▶ [Try it]: Please count the lines below that contain the word "imagenes", and reply with that number alone.

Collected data
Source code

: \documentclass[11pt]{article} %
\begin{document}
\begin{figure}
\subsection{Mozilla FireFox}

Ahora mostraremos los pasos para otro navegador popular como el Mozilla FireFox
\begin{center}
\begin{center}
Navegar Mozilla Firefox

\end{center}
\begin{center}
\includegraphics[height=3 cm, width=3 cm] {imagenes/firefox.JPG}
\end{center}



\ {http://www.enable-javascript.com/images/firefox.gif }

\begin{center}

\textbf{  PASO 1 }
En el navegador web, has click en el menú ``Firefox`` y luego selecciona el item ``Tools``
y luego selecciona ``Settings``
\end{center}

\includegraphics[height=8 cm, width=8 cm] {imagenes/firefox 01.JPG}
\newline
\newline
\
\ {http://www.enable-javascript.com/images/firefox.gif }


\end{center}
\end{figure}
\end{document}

▶ [Response to this task]: 2